## WORK ORDER
Print the whole listing below exactly, skipping every picture.

---------------

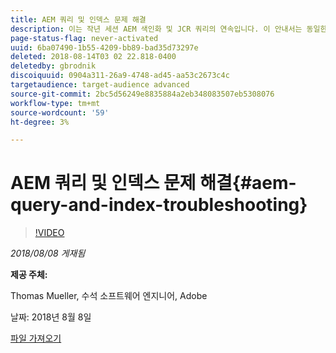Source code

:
 ```yaml
---
title: AEM 쿼리 및 인덱스 문제 해결
description: 이는 작년 세션 AEM 색인화 및 JCR 쿼리의 연속입니다. 이 안내서는 동일한 주제를 다루지만 완전히 새로운 내용을 담고 있으며 이전 프레젠테이션과 거의 겹치지 않습니다. AEM 6.4의 새로운 기능도 포함되어 있습니다.
page-status-flag: never-activated
uuid: 6ba07490-1b55-4209-bb89-bad35d73297e
deleted: 2018-08-14T03 02 22.818-0400
deletedby: gbrodnik
discoiquuid: 0904a311-26a9-4748-ad45-aa53c2673c4c
targetaudience: target-audience advanced
source-git-commit: 2bc5d56249e8835884a2eb348083507eb5308076
workflow-type: tm+mt
source-wordcount: '59'
ht-degree: 3%

---
```



# AEM 쿼리 및 인덱스 문제 해결{#aem-query-and-index-troubleshooting}

>[!VIDEO](https://video.tv.adobe.com/v/23270/?quality=9)

*2018/08/08 게재됨*

**제공 주체:**

Thomas Mueller, 수석 소프트웨어 엔지니어, Adobe

날짜: 2018년 8월 8일

[파일 가져오기](assets/20180808-gems-adobe+cloud+platform-experience+system+of+record-1.pdf)

<!--
[Get back to the Overview](https://helpx.adobe.com/experience-manager/kt/eseminars/gems/aem-index.html)
-->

---------------

## TASK ANSWER
Source code

:
 ```yaml
---
title: AEM 쿼리 및 인덱스 문제 해결
description: 이는 작년 세션 AEM 색인화 및 JCR 쿼리의 연속입니다. 이 안내서는 동일한 주제를 다루지만 완전히 새로운 내용을 담고 있으며 이전 프레젠테이션과 거의 겹치지 않습니다. AEM 6.4의 새로운 기능도 포함되어 있습니다.
page-status-flag: never-activated
uuid: 6ba07490-1b55-4209-bb89-bad35d73297e
deleted: 2018-08-14T03 02 22.818-0400
deletedby: gbrodnik
discoiquuid: 0904a311-26a9-4748-ad45-aa53c2673c4c
targetaudience: target-audience advanced
source-git-commit: 2bc5d56249e8835884a2eb348083507eb5308076
workflow-type: tm+mt
source-wordcount: '59'
ht-degree: 3%

---
```



# AEM 쿼리 및 인덱스 문제 해결{#aem-query-and-index-troubleshooting}

>[!VIDEO](https://video.tv.adobe.com/v/23270/?quality=9)

*2018/08/08 게재됨*

**제공 주체:**

Thomas Mueller, 수석 소프트웨어 엔지니어, Adobe

날짜: 2018년 8월 8일

[파일 가져오기](assets/20180808-gems-adobe+cloud+platform-experience+system+of+record-1.pdf)

<!--
[Get back to the Overview](https://helpx.adobe.com/experience-manager/kt/eseminars/gems/aem-index.html)
-->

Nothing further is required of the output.